Se a história de A Garota na Teia de Aranha fosse enfiada no meio de um monte de possíveis roteiros para a nova aventura de James Bond, talvez passasse. E só de estarmos falando em aventura, já fica difícil acreditar que tenha saído da mesma franquia de Os Homens Que Não Amavam as Mulheres. Na verdade não saiu, já que esse é um livro escrito depois da morte do autor original, Stieg Larrson.
Mas isso tudo são “maças e laranjas”, não importa como seja o livro, o filme, se queria continuar a franquia, devia ter tentado manter o mínimo de identidade.
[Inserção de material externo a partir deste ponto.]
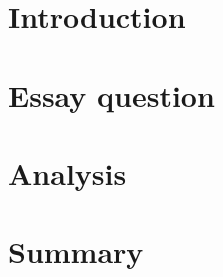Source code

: \documentclass{article}
\begin{document}


\section{Introduction}
    

\section{Essay question}
    

\section{Analysis}
    

\section{Summary}
    

\nocite{*}
\printbibliography
\end{document}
E a culpa nem parece ser dos dois pilares mais importantes do novo filme: Fede Alvarez e Claire Foy. Alvarez vem de dois trabalhos incríveis, A Morte do Demônio e O Homem nas Trevas, o que o habilita para manter o visual interessante de Fincher. O diretor uruguaio o faz, seu filme é lindo, suas cenas de ação são claras, suas perseguições de carro são eficientes, as lutas são dolorosas e violentas. Alvarez parece ser um daqueles diretores que sabe se manter afastado da ação para valorizar o trabalho de todos envolvidos o que salva um pouco o pescoço de “A Garota na Teia de Aranha”.
Já Foy, que vem fazendo barulho na série The Crown, ainda seria uma opção tão interessante quanto foi Mara, caso tivesse uma produção melhor a seu favor. De começo é até impressionante o quanto ela se preocupa em emular a Lisbeth de Mara, tanto nos trejeitos, como até na voz, mas logo ela precisa começar a encarar o duro trabalho de ser uma heroína de filme de ação, e ai perde o rumo de seu esforço original.
O grande erro de A Garota na Teia de Aranha está em ter me obrigado a falar em “perseguições de carro”, “lutas dolorosas” e “cenas de ação”. Escrito por Jay Basu, Steven Knight e pelo próprio Alvarez, o novo filme da franquia Millenium conta a história de um programa de computador que pode controlar todo aparato de mísseis do mundo, isso a partir de qualquer computador. Lisbeth é então contratada para “roubar” esse programa da NSA e entregar de volta para seu criador, mas uma gangue chamada “As Aranhas” se mete no caminho.
Como você pode imaginar pelo começo que destrói completamente toda mitologia da personagem criada por Larson nos livros, Lisbeth ainda terá que enfrentar seu passado, encarnado em uma vilã que só se veste de vermelho e salto alto, como se fosse uma caricatura qualquer de algum filme de espionagem pouco interessante.
É fácil perceber que Blomkvist nem está na sinopse, o que é mais que merecido para a pouca importância do personagem, agora vivido pelo pouco empolgante Sverrir Gudnson, que você não deve lembrar de ter visto em lugar nenhum.
Além de criar essa trama maior do que a franquia gostaria, o trio de roteiristas ainda erra a mão nesses detalhes. Blomkvist parece relegado a duas matérias na carreira e uma insegurança que em nada combina com o personagem, um mesmo traço de caráter que arranca Lisbeth de seu próprio domínio. Sua frieza em muitos momentos se torna uma fragilidade emocional que atrapalha quem entrou para o cinema para ver aquela mesma personagem do outro filme. Essa nova heroína ainda parece estar a um passo a frente de tudo, mas acaba se permitindo tomar algumas decisões baseadas em uma emoção que não a raiva. Ter que encarar uma cara de choro e um gritinho desesperado por Blomkvist quando o vê machucado é de cortar o coração de quem enxergava uma complexidade muito maior na personagem.
Talvez A Garota na Teia de Aranha nem seja ruim, mas dai se colocar como continuação do outro, com personagens que já tinham conquistado uma legião de fãs, e seguir por um rumo tão diferente, impede que qualquer um consiga se distanciar dessas referências. Talvez, o desespero por manter a franquia levando dinheiro para os cofres tenha cegado todos que não perceberam que estavam fazendo sei lá qual filme, mas nunca um que honrasse a primeira adaptação do best seller sueco.
“The Girl On The Spider´s Web: A New Dragon Tatoo Story” (UK/Ale/Sue/Can/EUA, 2018), escrito por Jay Basu, Fede Alvarez e Steven Knight, baseado no livro de David Lagercrantz, dirigido por Fede Alvarez, com Claire Foy, Sylvia Hoeks, Lakeith Stanfield, Stephen Merchant, Cameron Britton, Vicky Krieps e Sverrir Gudnason.